Scan the records below. List lines holding "arbitrary".

# DATASET

§ §

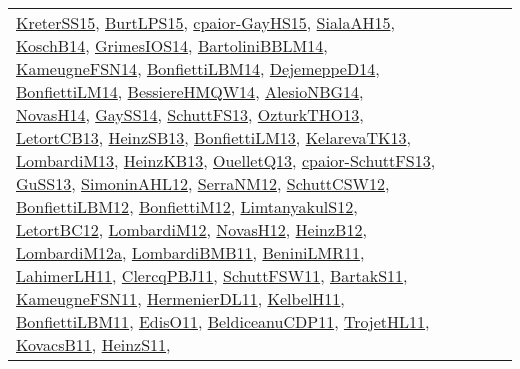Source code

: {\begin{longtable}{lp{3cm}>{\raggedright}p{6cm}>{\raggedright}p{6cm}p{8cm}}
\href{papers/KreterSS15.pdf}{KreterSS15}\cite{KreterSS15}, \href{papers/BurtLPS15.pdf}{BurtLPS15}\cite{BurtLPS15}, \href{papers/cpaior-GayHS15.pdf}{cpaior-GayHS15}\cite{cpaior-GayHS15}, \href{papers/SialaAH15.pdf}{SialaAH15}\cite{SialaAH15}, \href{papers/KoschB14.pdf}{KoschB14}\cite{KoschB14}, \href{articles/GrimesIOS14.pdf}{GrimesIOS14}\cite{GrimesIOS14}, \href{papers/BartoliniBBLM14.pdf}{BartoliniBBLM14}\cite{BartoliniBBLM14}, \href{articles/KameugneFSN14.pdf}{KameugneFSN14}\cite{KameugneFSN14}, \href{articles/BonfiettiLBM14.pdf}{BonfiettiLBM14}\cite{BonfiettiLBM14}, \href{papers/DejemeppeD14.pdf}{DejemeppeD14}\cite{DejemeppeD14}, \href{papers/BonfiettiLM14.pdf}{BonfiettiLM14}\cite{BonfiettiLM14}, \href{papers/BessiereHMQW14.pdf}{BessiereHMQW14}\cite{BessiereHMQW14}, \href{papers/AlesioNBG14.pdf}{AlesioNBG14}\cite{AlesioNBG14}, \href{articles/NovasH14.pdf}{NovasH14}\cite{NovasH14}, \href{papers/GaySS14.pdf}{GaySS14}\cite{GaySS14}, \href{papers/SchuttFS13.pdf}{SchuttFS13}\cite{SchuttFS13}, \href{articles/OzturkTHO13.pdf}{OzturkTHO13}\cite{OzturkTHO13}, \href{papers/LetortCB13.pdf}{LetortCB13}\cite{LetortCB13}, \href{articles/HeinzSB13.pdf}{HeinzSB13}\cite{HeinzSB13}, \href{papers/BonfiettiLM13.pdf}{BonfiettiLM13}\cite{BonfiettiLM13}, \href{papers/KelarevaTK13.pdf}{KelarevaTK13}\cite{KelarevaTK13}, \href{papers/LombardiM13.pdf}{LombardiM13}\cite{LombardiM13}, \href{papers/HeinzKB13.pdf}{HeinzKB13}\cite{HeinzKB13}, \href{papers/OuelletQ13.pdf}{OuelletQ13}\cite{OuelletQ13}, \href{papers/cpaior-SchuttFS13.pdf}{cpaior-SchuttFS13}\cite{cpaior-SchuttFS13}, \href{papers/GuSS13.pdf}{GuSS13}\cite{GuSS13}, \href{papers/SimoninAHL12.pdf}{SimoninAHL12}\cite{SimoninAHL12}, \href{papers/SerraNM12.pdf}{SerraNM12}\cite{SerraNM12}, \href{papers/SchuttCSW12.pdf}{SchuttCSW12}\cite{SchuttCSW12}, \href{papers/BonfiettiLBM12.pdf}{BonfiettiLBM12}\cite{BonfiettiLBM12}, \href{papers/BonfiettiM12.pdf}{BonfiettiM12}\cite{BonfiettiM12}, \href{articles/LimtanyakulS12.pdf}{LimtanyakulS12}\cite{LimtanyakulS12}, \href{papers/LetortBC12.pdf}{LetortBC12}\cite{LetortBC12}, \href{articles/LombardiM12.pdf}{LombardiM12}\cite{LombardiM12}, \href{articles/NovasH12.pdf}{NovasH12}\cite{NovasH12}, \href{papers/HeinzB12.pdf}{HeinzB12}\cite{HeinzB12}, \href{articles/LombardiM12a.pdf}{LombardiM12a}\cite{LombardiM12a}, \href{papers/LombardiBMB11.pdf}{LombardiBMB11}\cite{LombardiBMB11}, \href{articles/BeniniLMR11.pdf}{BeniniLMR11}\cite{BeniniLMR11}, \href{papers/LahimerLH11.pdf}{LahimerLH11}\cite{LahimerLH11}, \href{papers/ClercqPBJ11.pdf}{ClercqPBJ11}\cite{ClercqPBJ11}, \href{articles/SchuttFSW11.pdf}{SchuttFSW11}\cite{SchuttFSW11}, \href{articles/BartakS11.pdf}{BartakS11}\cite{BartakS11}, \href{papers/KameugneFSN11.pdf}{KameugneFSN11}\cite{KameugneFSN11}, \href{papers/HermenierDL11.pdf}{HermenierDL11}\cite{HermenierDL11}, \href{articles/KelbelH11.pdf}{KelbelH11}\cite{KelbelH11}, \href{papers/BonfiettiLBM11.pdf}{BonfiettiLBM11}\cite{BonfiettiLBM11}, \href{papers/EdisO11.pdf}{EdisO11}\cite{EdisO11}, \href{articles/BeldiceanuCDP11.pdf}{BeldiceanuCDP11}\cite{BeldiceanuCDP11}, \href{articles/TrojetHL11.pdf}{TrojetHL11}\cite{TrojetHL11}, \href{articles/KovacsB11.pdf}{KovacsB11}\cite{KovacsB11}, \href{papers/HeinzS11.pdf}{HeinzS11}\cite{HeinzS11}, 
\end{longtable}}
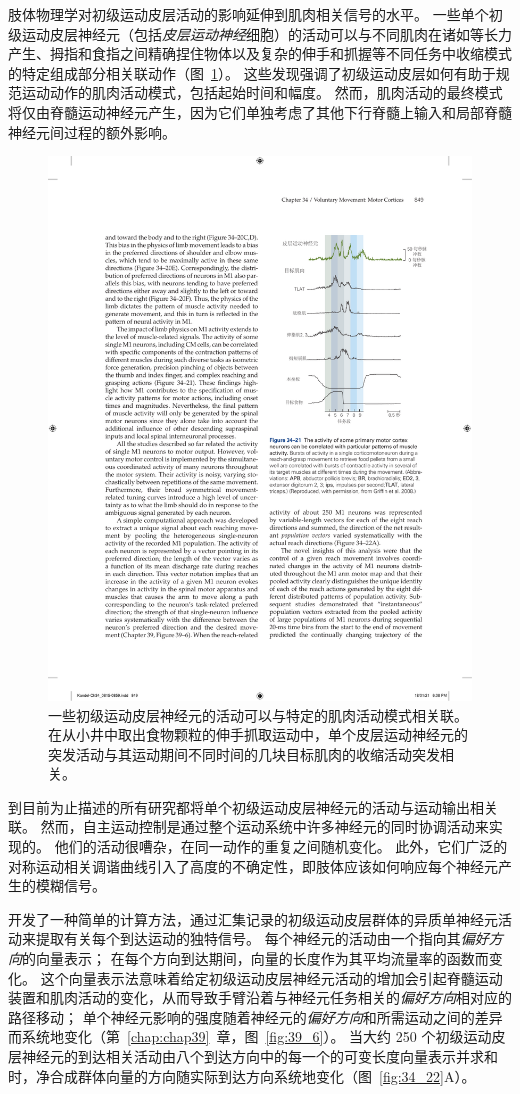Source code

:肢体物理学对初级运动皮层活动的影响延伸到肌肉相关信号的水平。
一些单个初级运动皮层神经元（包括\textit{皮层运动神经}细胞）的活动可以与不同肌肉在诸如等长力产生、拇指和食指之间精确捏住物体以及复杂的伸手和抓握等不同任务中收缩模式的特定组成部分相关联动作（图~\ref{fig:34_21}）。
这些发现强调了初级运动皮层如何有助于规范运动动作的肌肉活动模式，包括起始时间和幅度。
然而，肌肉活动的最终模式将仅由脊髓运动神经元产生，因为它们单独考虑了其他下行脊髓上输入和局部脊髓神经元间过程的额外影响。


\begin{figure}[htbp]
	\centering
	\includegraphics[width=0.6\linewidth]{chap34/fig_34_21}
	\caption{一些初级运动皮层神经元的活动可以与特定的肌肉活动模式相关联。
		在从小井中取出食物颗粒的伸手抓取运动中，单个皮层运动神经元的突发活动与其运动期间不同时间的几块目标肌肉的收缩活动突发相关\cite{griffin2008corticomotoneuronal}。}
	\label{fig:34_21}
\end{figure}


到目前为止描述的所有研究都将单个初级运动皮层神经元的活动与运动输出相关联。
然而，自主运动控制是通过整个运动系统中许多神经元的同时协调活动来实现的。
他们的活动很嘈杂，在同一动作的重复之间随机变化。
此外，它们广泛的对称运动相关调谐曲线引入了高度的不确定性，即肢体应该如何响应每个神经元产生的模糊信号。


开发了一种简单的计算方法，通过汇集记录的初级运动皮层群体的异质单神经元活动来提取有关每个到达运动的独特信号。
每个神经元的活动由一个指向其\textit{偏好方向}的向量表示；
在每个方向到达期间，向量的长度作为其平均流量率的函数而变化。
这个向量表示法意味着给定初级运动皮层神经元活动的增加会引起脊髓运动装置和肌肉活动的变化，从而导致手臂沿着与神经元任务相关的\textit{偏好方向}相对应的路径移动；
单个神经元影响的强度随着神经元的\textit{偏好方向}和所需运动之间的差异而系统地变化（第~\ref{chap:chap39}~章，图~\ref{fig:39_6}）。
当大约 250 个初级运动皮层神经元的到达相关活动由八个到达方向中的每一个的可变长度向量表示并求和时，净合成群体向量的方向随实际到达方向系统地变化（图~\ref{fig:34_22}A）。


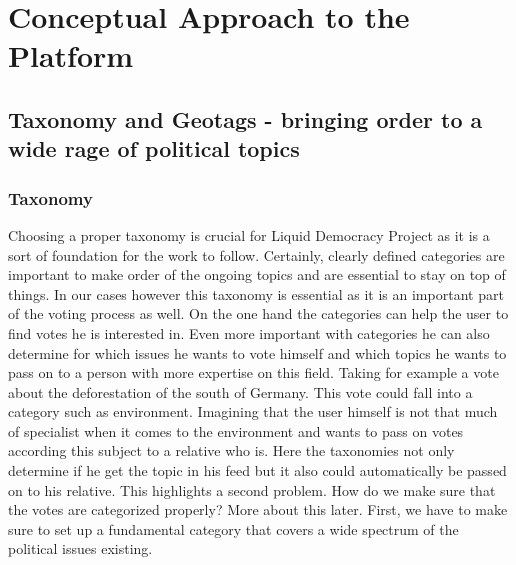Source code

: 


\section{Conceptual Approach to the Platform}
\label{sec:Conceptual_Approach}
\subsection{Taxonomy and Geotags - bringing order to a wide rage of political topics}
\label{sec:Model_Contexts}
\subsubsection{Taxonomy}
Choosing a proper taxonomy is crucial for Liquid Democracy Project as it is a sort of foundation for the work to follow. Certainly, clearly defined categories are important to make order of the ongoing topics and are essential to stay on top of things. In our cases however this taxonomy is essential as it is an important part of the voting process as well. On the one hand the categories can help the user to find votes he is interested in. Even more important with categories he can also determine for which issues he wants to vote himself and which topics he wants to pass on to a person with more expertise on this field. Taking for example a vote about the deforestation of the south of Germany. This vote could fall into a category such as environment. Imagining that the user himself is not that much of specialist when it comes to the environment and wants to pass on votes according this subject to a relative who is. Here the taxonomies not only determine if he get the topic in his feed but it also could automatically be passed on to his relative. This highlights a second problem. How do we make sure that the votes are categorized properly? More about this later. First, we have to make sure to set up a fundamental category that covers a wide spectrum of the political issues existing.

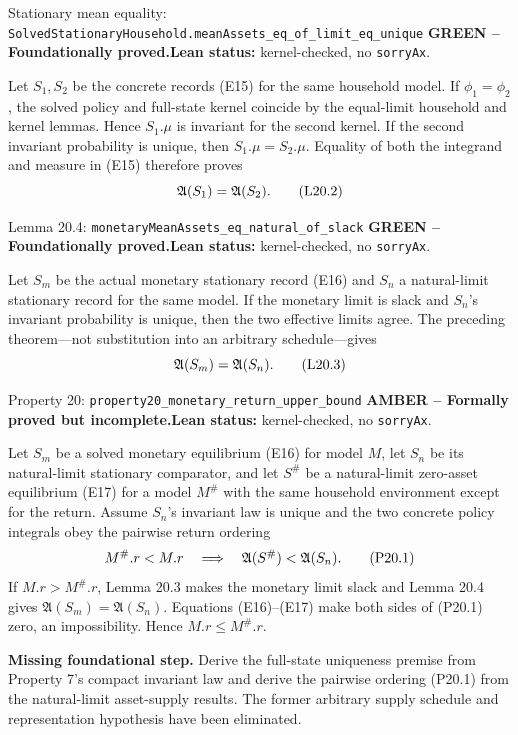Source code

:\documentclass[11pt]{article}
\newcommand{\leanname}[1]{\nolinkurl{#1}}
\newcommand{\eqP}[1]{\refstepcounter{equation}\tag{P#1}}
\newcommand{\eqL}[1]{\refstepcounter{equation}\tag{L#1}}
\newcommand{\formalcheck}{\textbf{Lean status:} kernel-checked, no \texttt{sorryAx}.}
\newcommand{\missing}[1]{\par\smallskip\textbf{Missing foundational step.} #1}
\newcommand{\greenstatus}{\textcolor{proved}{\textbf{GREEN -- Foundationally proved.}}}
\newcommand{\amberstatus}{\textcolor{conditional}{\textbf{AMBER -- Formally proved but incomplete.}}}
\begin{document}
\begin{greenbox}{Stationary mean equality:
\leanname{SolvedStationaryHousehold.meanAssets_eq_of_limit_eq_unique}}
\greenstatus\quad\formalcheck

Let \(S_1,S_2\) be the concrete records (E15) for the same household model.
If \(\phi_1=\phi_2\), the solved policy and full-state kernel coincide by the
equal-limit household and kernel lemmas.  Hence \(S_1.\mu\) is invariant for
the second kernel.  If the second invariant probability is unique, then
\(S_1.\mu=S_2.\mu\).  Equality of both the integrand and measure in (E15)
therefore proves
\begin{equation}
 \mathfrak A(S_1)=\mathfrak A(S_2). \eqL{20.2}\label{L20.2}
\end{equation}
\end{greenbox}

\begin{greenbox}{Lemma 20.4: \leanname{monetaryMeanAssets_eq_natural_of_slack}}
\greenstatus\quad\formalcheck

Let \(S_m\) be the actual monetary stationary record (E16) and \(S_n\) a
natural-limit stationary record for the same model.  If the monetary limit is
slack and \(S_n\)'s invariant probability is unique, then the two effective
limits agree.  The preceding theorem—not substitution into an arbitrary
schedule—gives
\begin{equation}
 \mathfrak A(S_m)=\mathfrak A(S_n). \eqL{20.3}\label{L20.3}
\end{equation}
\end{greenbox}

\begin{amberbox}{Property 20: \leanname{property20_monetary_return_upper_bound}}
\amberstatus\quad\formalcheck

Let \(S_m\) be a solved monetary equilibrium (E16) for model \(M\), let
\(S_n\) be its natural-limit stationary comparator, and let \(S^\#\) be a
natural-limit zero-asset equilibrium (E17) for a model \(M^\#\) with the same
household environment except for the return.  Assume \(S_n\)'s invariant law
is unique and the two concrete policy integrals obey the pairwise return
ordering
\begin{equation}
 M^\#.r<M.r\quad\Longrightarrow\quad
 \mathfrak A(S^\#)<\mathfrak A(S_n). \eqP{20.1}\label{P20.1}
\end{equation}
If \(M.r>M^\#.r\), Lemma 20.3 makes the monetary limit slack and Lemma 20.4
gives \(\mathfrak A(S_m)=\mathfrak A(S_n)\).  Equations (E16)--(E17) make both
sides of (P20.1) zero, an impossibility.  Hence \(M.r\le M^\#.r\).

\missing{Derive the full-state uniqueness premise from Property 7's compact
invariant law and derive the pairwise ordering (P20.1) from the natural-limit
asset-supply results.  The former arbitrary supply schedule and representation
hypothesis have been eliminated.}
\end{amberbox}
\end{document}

§ §

# RESPONSE BOX
limits agree.  The preceding theorem—not substitution into an arbitrary
asset-supply results.  The former arbitrary supply schedule and representation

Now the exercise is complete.